Auf diese Weise demonstriert das vierzigtägige Fleischfasten innere Freiheit und Souveränität. Fastende eröffnen sich selber Alternativen, hängen nicht sklavisch an einer bestimmten Art und Weise, sich zu ernähren. Auf diese Weise lädt sie das Fleischfasten auch zum Nachdenken ein, wie sie nach den vierzig Tagen ihren Fleischkonsum gestalten wollen: Ob sie weniger Fleisch essen, ob sie Fleisch von hoher Qualität kaufen, ob sie es aus regionaler und aus besserer Tierhaltung einkaufen, das können sie vierzig Tage in aller Ruhe überlegen – und dann vom ersten Tag der Osterzeit an gezielt umsetzen.

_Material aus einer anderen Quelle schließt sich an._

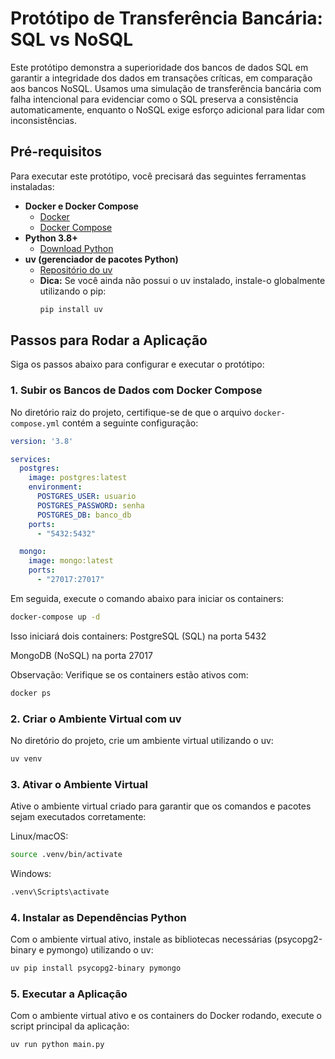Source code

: # Protótipo de Transferência Bancária: SQL vs NoSQL

Este protótipo demonstra a superioridade dos bancos de dados SQL em garantir a integridade dos dados em transações críticas, em comparação aos bancos NoSQL. Usamos uma simulação de transferência bancária com falha intencional para evidenciar como o SQL preserva a consistência automaticamente, enquanto o NoSQL exige esforço adicional para lidar com inconsistências.

## Pré-requisitos

Para executar este protótipo, você precisará das seguintes ferramentas instaladas:

- **Docker e Docker Compose**
  - [Docker](https://www.docker.com/get-started)
  - [Docker Compose](https://docs.docker.com/compose/install/)
- **Python 3.8+**
  - [Download Python](https://www.python.org/downloads/)
- **uv (gerenciador de pacotes Python)**
  - [Repositório do uv](https://github.com/astral-sh/uv)
  - **Dica:** Se você ainda não possui o uv instalado, instale-o globalmente utilizando o pip:
    ```bash
    pip install uv
    ```

## Passos para Rodar a Aplicação

Siga os passos abaixo para configurar e executar o protótipo:

### 1. Subir os Bancos de Dados com Docker Compose

No diretório raiz do projeto, certifique-se de que o arquivo `docker-compose.yml` contém a seguinte configuração:

```yaml
version: '3.8'

services:
  postgres:
    image: postgres:latest
    environment:
      POSTGRES_USER: usuario
      POSTGRES_PASSWORD: senha
      POSTGRES_DB: banco_db
    ports:
      - "5432:5432"

  mongo:
    image: mongo:latest
    ports:
      - "27017:27017"
```

Em seguida, execute o comando abaixo para iniciar os containers:

```bash
docker-compose up -d
```

Isso iniciará dois containers:
PostgreSQL (SQL) na porta 5432

MongoDB (NoSQL) na porta 27017

Observação: Verifique se os containers estão ativos com:

```bash
docker ps
```

### 2. Criar o Ambiente Virtual com uv
No diretório do projeto, crie um ambiente virtual utilizando o uv:

```bash
uv venv
```

### 3. Ativar o Ambiente Virtual
Ative o ambiente virtual criado para garantir que os comandos e pacotes sejam executados corretamente:


Linux/macOS:
```bash
source .venv/bin/activate
```

Windows:
```bash
.venv\Scripts\activate
```

### 4. Instalar as Dependências Python
Com o ambiente virtual ativo, instale as bibliotecas necessárias (psycopg2-binary e pymongo) utilizando o uv:

```bash
uv pip install psycopg2-binary pymongo
```

### 5. Executar a Aplicação
Com o ambiente virtual ativo e os containers do Docker rodando, execute o script principal da aplicação:

```bash
uv run python main.py
```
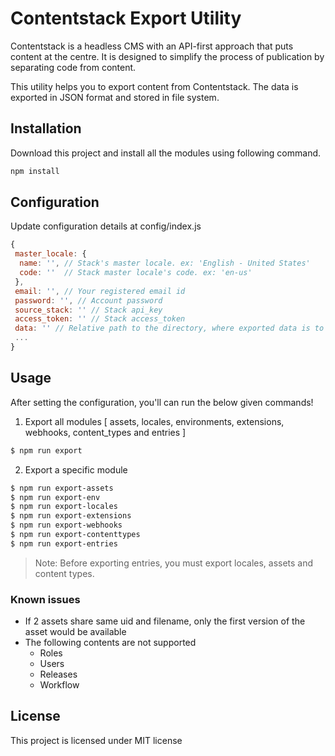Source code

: # Contentstack Export Utility

Contentstack is a headless CMS with an API-first approach that puts content at the centre. It is designed to simplify the process of publication by separating code from content.

This utility helps you to export content from Contentstack. The data is exported in JSON format and stored in file system.

## Installation

Download this project and install all the modules using following command.

```bash
npm install
```

## Configuration

Update configuration details at config/index.js

```js
{
 master_locale: {
  name: '', // Stack's master locale. ex: 'English - United States'
  code: ''  // Stack master locale's code. ex: 'en-us'
 },
 email: '', // Your registered email id
 password: '', // Account password
 source_stack: '' // Stack api_key
 access_token: '' // Stack access_token
 data: '' // Relative path to the directory, where exported data is to be stored. ex: './contents'
 ...
}
```
    
## Usage
After setting the configuration, you'll can run the below given commands!

1. Export all modules [ assets, locales, environments, extensions, webhooks, content_types and entries ]

```bash
$ npm run export
```
  
2. Export a specific module
```bash
$ npm run export-assets
$ npm run export-env
$ npm run export-locales
$ npm run export-extensions
$ npm run export-webhooks
$ npm run export-contenttypes
$ npm run export-entries
```
> Note: Before exporting entries, you must export locales, assets and content types.

### Known issues
* If 2 assets share same uid and filename, only the first version of the asset would be available
* The following contents are not supported
	* Roles
	* Users
	* Releases
    * Workflow

## License
This project is licensed under MIT license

„Is des guad!“ Fasten als Schule des Genusses
Fasten ist aber auch eine Gelegenheit, den Genuss beim Essen und Trinken zu steigern. Der befristete Verzicht auf ein Nahrungsmittel schärft die Sinne. Ein gutes Stück Fleisch schmeckt anders als ein Stück Fleisch aus einer Produktion, die nur auf Menge schaut. Was das Tier gefressen hat, ob es sich ausgiebig bewegen und gesund leben durfte, das alles kann man am Fleisch schmecken – wenn man seine Sinne entsprechend schärft und schult. Fastende erzählen oft, dass ihnen nach dem Fasten bestimmte Lebensmittel gar nicht mehr geschmeckt haben, weil sie von minderwertiger Qualität sind. Vor dem Fasten hatten sie dafür kein Gespür und haben das gar nicht bemerkt.
Ein gutes Lebensmittel genießen zu können ist eine anspruchsvolle Aufgabe. Es braucht Aufmerksamkeit und Wissen, aber auch Zeit. Je langsamer wir essen, umso mehr Genuss kann uns der einzelne Bissen bescheren. Fast Food ist das Gegenteil von Genuss.
Mit allem verbunden. Fasten als Eintauchen in die Schöpfung
Und hier kommt die spirituelle Dimension des Fastens herein: (Fleisch-)Fastende werden sensibler für die Geschöpfe, denen sie ihre Nahrung verdanken, und für den Schöpfer, der ihre Nahrung wachsen und gedeihen lässt. Sie tauchen tiefer in den Zusammenhang alles Lebendigen ein. Lebewesen nähren sich gegenseitig. Die einen können nur gedeihen, wenn andere sterben und Platz machen. Dieses Grundgesetz des Lebens hat eine harte Seite, die unseren Widerspruch hervorruft. Dass Leben ohne Sterben unmöglich ist, provoziert unseren Protest. Und doch hat der Gedanke auch etwas sehr Tröstendes und Bergendes: Wir dürfen uns fallen lassen in den großen Zusammenhang des Lebens. Wir dürfen es genießen, wie wundervoll eine gut zubereitete Speise aus qualitätvollen Lebensmitteln schmeckt. Gerade weil das Leben endlich ist, ist es unendlich kostbar.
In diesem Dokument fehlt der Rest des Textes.